The Legion and the Rosary Confraternity

Every month Concilium listens to reports from all over the world. They are always impressive and sometimes profoundly thought provoking and inspiring. One part of the Legion world can take hope and courage from another part of the Legion world. But sometimes it can happen that when you reflect on the innumerable apostolates undertaken by the Legion worldwide in the light of the Handbook, questions may arise. Recently I came to realise that I had never given an Allocutio on the Confraternity of the Holy Rosary since becoming Spiritual Director to Concilium, nor do I remember it being mentioned in many reports even though it figures to a significant degree in the Handbook. So let us think about it a little today.

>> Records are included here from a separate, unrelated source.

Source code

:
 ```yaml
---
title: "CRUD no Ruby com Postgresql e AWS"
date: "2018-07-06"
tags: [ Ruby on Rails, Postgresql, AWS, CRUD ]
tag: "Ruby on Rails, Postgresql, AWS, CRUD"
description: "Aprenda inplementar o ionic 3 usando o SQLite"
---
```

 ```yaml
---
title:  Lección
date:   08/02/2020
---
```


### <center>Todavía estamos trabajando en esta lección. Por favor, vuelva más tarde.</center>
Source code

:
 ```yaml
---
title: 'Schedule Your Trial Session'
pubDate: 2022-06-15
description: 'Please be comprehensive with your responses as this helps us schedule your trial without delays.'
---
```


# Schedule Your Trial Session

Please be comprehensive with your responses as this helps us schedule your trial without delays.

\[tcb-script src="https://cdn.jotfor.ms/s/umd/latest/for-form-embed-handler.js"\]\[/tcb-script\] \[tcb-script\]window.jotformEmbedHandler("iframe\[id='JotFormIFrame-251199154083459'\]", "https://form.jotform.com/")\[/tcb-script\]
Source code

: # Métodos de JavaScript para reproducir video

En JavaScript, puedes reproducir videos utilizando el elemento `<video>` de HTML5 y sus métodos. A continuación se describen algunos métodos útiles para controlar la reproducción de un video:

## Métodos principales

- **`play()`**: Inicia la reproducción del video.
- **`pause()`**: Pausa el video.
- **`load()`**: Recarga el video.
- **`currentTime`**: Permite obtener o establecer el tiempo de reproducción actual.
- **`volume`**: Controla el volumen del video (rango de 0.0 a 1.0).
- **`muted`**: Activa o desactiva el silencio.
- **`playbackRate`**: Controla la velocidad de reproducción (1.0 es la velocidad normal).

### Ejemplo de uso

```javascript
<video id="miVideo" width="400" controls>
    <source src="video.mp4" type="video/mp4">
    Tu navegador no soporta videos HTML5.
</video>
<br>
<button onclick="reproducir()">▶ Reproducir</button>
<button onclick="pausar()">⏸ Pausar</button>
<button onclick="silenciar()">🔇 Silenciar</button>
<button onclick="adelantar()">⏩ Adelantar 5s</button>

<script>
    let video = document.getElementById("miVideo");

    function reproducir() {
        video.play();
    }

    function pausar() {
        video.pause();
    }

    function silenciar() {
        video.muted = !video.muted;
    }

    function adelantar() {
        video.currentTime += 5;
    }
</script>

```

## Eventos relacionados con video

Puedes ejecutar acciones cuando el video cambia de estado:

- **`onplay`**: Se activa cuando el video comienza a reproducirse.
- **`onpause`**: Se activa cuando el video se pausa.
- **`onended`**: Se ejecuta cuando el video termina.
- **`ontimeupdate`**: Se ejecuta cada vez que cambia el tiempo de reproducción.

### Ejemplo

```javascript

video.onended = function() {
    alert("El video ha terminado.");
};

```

In four separate places the Handbook recommends that legionaries should become members of the Rosary Confraternity. In chapter 33 on the basic duties of legionaries, the Handbook puts it very succinctly: ‘Every legionary, active and auxiliary, should enrol in the Confraternity of the Most Holy Rosary. The benefits attaching to membership are immense.’ Of course, our Founder Frank Duff enrolled as a member and countless other legionaries have done the same down through the years. Auxiliaries already do more than is required for membership and need only send in their applications to a centre of the Rosary Confraternity and duly receive a certificate of acceptance. In practice active legionaries are in the same position for although they are obliged only to the daily recitation of the Catena they are also recommended very strongly to recite all the Legion prayers and most legionaries in fact do so.

Put simply the Rosary Confraternity is: ‘an association that unites into one great family the faithful who undertake to recite the fifteen decades of the Rosary at least once a week.’ Now it is suggested that every member says the twenty decades that have been proposed by Pope John Paul II. The Handbook lists many of the spiritual benefits of membership of the Confraternity in its Appendix 7. They are worth quoting: ‘Some of the advantages of the Confraternity are as follows:- (a) The special protection of Our Lady, Queen of the Rosary; (b) a share in all the good works and spiritual benefits of the members of the Dominican Order and of the Rosary Confraternity, the world over; (c) a share, after death, in the prayers and suffrages offered by the same for the dead; (d) a plenary indulgence may be gained on the day of enrolment, on the feasts of Christmas, Easter, Annunciation (the Incarnation of the Lord), Assumption, Our Lady of the Rosary, Immaculate Conception, Presentation of Our Lord in the Temple. Apart from indulgences to be gained as members of the above Confraternity, a plenary indulgence is attached to five decades of the Rosary said while meditating upon the mysteries at the one time in a church or public oratory, or with a family, or in a religious community, or at a meeting of a pious association (which would include the Legion). A partial indulgence is attached to its recital in other circumstances. I think it is good to remember that we can gain a plenary indulgence every time we pray the Rosary together at our Legion meetings.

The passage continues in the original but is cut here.